Python interfaces

Archiving

Tools to download and save URLs.

archive

Archive the HTML from the provided URLs

storytracker.archive(url, verify=True, minify=True, extend_urls=True, compress=True, output_dir=None)
Parameters:
  • url (str) – The URL of the page to archive
  • verify (bool) – Verify that HTML is in the response’s content-type header
  • minify (bool) – Minify the HTML response to reduce its size
  • extend_urls (bool) – Extend relative URLs discovered in the HTML response to be absolute
  • compress (bool) – Compress the HTML response using gzip if an output_dir is provided
  • output_dir (str or None) – Provide a directory for the archived data to be stored
Returns:

An ArchivedURL object

Return type:

ArchivedURL

Raises ValueError:
 

If the response is not verified as HTML

Example usage:

>>> import storytracker

>>> # This will return gzipped content of the page to the variable
>>> obj = storytracker.archive("http://www.latimes.com")
<ArchivedURL: http://www.latimes.com@2014-07-17 04:08:32.169810+00:00>

>>> # You can save it to an automatically named file a directory you provide
>>> obj = storytracker.archive("http://www.latimes.com", output_dir="./")
>>> obj.archive_path
'./http!www.latimes.com!!!!@2014-07-17T04:09:21.835271+00:00.gz'

get

Retrieves HTML from the provided URLs

storytracker.get(url, verify=True)
Parameters:
  • url (str) – The URL of the page to archive
  • verify (bool) – Verify that HTML is in the response’s content-type header
Returns:

The content of the HTML response

Return type:

str

Raises ValueError:
 

If the response is not verified as HTML

Example usage:

>>> import storytracker

>>> html = storytracker.get("http://www.latimes.com")

Analysis

ArchivedURL

An URL’s archived HTML with tools for analysis.

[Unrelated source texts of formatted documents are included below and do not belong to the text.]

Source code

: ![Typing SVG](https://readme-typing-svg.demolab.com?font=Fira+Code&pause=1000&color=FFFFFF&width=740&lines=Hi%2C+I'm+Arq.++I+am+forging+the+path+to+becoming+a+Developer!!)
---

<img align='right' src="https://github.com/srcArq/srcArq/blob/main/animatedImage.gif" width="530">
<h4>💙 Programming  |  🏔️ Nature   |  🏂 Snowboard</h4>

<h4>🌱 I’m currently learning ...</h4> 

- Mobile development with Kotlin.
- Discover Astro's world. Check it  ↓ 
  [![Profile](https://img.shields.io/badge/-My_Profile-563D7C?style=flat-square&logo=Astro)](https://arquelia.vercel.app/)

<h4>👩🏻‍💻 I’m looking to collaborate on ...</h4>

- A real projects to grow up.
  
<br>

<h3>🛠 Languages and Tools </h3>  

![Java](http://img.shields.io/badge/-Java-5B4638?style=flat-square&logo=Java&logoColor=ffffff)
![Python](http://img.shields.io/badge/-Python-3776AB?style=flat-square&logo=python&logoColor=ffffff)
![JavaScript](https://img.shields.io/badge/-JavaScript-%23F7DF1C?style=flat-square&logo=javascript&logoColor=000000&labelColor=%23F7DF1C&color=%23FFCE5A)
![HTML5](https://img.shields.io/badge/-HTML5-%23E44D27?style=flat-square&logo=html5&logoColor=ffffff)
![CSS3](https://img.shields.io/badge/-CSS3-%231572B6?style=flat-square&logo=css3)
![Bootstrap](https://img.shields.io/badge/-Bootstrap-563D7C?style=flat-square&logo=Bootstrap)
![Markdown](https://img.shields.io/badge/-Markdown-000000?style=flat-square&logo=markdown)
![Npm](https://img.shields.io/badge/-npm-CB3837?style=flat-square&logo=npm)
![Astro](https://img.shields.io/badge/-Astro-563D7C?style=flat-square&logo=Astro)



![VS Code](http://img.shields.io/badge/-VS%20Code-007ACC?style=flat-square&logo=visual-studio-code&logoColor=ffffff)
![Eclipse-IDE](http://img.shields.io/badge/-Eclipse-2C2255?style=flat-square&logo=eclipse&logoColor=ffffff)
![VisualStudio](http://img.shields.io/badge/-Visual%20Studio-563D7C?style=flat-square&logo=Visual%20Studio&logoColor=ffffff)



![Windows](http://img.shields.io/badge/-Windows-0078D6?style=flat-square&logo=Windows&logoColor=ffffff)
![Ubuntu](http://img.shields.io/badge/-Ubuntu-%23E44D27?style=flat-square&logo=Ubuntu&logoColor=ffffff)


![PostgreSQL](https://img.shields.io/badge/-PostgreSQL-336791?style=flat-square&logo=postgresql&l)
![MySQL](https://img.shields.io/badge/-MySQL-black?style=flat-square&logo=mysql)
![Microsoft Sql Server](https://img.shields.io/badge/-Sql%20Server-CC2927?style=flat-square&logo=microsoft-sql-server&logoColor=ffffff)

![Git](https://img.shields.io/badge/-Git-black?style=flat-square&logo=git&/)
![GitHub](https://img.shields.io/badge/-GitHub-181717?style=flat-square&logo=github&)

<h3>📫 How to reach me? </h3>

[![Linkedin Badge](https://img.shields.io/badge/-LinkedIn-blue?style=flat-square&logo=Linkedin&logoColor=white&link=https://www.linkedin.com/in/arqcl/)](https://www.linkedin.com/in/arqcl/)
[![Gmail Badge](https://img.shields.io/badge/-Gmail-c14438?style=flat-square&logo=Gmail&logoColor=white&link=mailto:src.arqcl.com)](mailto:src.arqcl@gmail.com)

class ArchivedURL(url, timestamp, html, gzip_archive_path=None, html_archive_path=None, browser_width=1024, browser_height=768, browser_driver="PhantomJS")

Initialization arguments

url

The url archived

timestamp

The date and time when the url was archived

html

The HTML archived

Optional initialization options

gzip_archive_path

A file path leading to an archive of the URL stored in a gzipped file.

html_archive_path

A file path leading to an archive of the URL storied in a raw HTML file.

browser_width

The width of the browser that will be opened to inspect the URL’s HTML By default it is 1024.

browser_height

The height of the browser that will be opened to inspect the URL’s HTML By default is 768.

browser_driver

The name of the browser that Selenium will use to open up HTML files. By default it is PhantomJS.

Other attributes

height

The height of the page in pixels after the URL is opened in a web browser

width

The width of the page in pixels after the URL is opened in a web browser

gzip

Returns the archived HTML as a stream of gzipped data

archive_filename

Returns a file name for this archive using the conventions of storytracker.create_archive_filename().

A list of all the hyperlinks extracted from the HTML

images

A list of all the images extracts from the HTML

largest_headline

Returns the story hyperlink with the largest area on the page. If there is a tie, returns the one that appears first on the page.

largest_image

The largest image extracted from the HTML

A list of all the hyperlinks extracted from the HTML that are estimated to lead to news stories.

summary_statistics

Returns a dictionary with basic summary statistics about hyperlinks and images on the page

Analysis methods

analyze()

Opens the URL’s HTML in a web browser and runs all of the analysis methods that use it.

get_cell(x, y, cell_size=256)

Returns the grid cell where the provided x and y coordinates appear on the page. Cells are sized as squares, with 256 pixels as the default.

The value is returned in the style of algebraic notation used in a game of chess.

>>> obj.get_cell(1, 1)
'a1'
>>> obj.get_cell(257, 1)
'b1'
>>> obj.get_cell(1, 513)
'a3'

Returns the Hyperlink object that matches the submitted href, if it exists.

open_browser()

Opens the URL’s HTML in an web browser so it can be analyzed.

close_browser()

Closes the web browser opened to analyze the URL’s HTML

Output methods

Returns the provided file object with a ready-to-serve CSV list of all hyperlinks extracted from the HTML.

write_gzip_to_directory(path)

Writes gzipped HTML data to a file in the provided directory path

write_html_to_directory(path)

Writes HTML data to a file in the provided directory path

write_illustration_to_directory(path)

Writes out a visualization of the hyperlinks and images on the page as a JPG to the provided directory path.

Example usage:

>>> import storytracker

>>> obj = storytracker.open_archive_filepath('/home/ben/archive/http!www.latimes.com!!!!@2014-07-06T16:31:57.697250.gz')
>>> obj.url
'http://www.latimes.com'

>>> obj.timestamp
datetime.datetime(2014, 7, 6, 16, 31, 57, 697250)

ArchivedURLSet

A list of ArchivedURL objects.

class ArchivedURLSet(list)

List items added to the set must be unique ArchivedURL objects.

Parses all of the hyperlinks from the HTML of all the archived URLs and returns a list of the distinct href hyperlinks with a series of statistics attached that describe how they are positioned.

summary_statistics

Returns a dictionary of summary statistics about the whole set of archived URLs.

print_href_analysis(href)

Outputs a human-readable analysis of the submitted href’s position across the set of archived URLs.

write_href_gif_to_directory(href, path, duration=0.5)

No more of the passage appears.